(Collected data)
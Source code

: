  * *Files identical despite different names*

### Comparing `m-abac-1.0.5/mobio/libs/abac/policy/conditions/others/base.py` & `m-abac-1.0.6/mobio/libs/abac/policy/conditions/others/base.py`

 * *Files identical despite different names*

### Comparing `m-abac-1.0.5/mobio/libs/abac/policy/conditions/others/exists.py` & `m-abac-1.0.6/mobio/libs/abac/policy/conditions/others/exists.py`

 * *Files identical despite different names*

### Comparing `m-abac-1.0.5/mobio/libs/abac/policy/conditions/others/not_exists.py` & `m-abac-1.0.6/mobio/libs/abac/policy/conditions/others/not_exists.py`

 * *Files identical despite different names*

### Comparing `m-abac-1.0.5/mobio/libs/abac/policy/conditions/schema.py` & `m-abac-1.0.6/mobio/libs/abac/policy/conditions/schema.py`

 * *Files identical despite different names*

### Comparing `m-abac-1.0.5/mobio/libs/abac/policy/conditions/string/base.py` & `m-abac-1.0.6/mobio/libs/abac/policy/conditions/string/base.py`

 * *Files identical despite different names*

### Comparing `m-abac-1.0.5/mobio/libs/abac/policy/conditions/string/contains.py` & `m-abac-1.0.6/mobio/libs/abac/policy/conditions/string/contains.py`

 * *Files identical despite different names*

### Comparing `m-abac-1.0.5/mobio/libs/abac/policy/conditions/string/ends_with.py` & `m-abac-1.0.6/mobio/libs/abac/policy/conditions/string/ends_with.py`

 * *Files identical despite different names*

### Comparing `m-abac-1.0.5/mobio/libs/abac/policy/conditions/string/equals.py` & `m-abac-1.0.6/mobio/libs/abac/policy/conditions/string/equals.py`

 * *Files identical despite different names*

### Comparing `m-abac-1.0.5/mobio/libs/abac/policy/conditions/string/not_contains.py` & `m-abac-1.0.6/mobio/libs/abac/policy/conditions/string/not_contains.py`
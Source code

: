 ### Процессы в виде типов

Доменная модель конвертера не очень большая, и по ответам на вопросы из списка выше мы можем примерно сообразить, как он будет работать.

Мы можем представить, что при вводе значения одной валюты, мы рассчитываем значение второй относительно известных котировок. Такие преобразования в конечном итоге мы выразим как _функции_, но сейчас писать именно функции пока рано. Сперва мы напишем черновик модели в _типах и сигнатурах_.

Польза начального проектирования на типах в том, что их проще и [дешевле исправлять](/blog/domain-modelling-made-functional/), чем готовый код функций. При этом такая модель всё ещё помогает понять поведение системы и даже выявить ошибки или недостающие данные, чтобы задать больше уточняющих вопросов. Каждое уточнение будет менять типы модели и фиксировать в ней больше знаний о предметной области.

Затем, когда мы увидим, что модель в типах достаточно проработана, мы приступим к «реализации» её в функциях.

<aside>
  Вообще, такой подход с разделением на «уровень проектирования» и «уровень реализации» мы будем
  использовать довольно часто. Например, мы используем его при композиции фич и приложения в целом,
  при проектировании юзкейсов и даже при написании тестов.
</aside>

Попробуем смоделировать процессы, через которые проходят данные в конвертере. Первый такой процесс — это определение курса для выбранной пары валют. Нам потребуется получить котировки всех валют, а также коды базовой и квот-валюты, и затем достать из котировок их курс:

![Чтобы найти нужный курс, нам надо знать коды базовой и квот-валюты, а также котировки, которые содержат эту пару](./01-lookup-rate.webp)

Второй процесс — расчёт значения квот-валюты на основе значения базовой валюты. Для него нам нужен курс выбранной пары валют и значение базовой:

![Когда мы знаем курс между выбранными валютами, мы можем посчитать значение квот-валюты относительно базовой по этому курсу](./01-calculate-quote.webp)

* [What you will do]: Output the data in full, precisely as it appears above.

* [Completed task]:
Source code

:  * *Files identical despite different names*

### Comparing `m-abac-1.0.5/mobio/libs/abac/policy/conditions/others/base.py` & `m-abac-1.0.6/mobio/libs/abac/policy/conditions/others/base.py`

 * *Files identical despite different names*

### Comparing `m-abac-1.0.5/mobio/libs/abac/policy/conditions/others/exists.py` & `m-abac-1.0.6/mobio/libs/abac/policy/conditions/others/exists.py`

 * *Files identical despite different names*

### Comparing `m-abac-1.0.5/mobio/libs/abac/policy/conditions/others/not_exists.py` & `m-abac-1.0.6/mobio/libs/abac/policy/conditions/others/not_exists.py`

 * *Files identical despite different names*

### Comparing `m-abac-1.0.5/mobio/libs/abac/policy/conditions/schema.py` & `m-abac-1.0.6/mobio/libs/abac/policy/conditions/schema.py`

 * *Files identical despite different names*

### Comparing `m-abac-1.0.5/mobio/libs/abac/policy/conditions/string/base.py` & `m-abac-1.0.6/mobio/libs/abac/policy/conditions/string/base.py`

 * *Files identical despite different names*

### Comparing `m-abac-1.0.5/mobio/libs/abac/policy/conditions/string/contains.py` & `m-abac-1.0.6/mobio/libs/abac/policy/conditions/string/contains.py`

 * *Files identical despite different names*

### Comparing `m-abac-1.0.5/mobio/libs/abac/policy/conditions/string/ends_with.py` & `m-abac-1.0.6/mobio/libs/abac/policy/conditions/string/ends_with.py`

 * *Files identical despite different names*

### Comparing `m-abac-1.0.5/mobio/libs/abac/policy/conditions/string/equals.py` & `m-abac-1.0.6/mobio/libs/abac/policy/conditions/string/equals.py`

 * *Files identical despite different names*

### Comparing `m-abac-1.0.5/mobio/libs/abac/policy/conditions/string/not_contains.py` & `m-abac-1.0.6/mobio/libs/abac/policy/conditions/string/not_contains.py`
Source code

: ### Процессы в виде типов

Доменная модель конвертера не очень большая, и по ответам на вопросы из списка выше мы можем примерно сообразить, как он будет работать.

Мы можем представить, что при вводе значения одной валюты, мы рассчитываем значение второй относительно известных котировок. Такие преобразования в конечном итоге мы выразим как _функции_, но сейчас писать именно функции пока рано. Сперва мы напишем черновик модели в _типах и сигнатурах_.

Польза начального проектирования на типах в том, что их проще и [дешевле исправлять](/blog/domain-modelling-made-functional/), чем готовый код функций. При этом такая модель всё ещё помогает понять поведение системы и даже выявить ошибки или недостающие данные, чтобы задать больше уточняющих вопросов. Каждое уточнение будет менять типы модели и фиксировать в ней больше знаний о предметной области.

Затем, когда мы увидим, что модель в типах достаточно проработана, мы приступим к «реализации» её в функциях.

<aside>
  Вообще, такой подход с разделением на «уровень проектирования» и «уровень реализации» мы будем
  использовать довольно часто. Например, мы используем его при композиции фич и приложения в целом,
  при проектировании юзкейсов и даже при написании тестов.
</aside>

Попробуем смоделировать процессы, через которые проходят данные в конвертере. Первый такой процесс — это определение курса для выбранной пары валют. Нам потребуется получить котировки всех валют, а также коды базовой и квот-валюты, и затем достать из котировок их курс:

![Чтобы найти нужный курс, нам надо знать коды базовой и квот-валюты, а также котировки, которые содержат эту пару](./01-lookup-rate.webp)

Второй процесс — расчёт значения квот-валюты на основе значения базовой валюты. Для него нам нужен курс выбранной пары валют и значение базовой:

![Когда мы знаем курс между выбранными валютами, мы можем посчитать значение квот-валюты относительно базовой по этому курсу](./01-calculate-quote.webp)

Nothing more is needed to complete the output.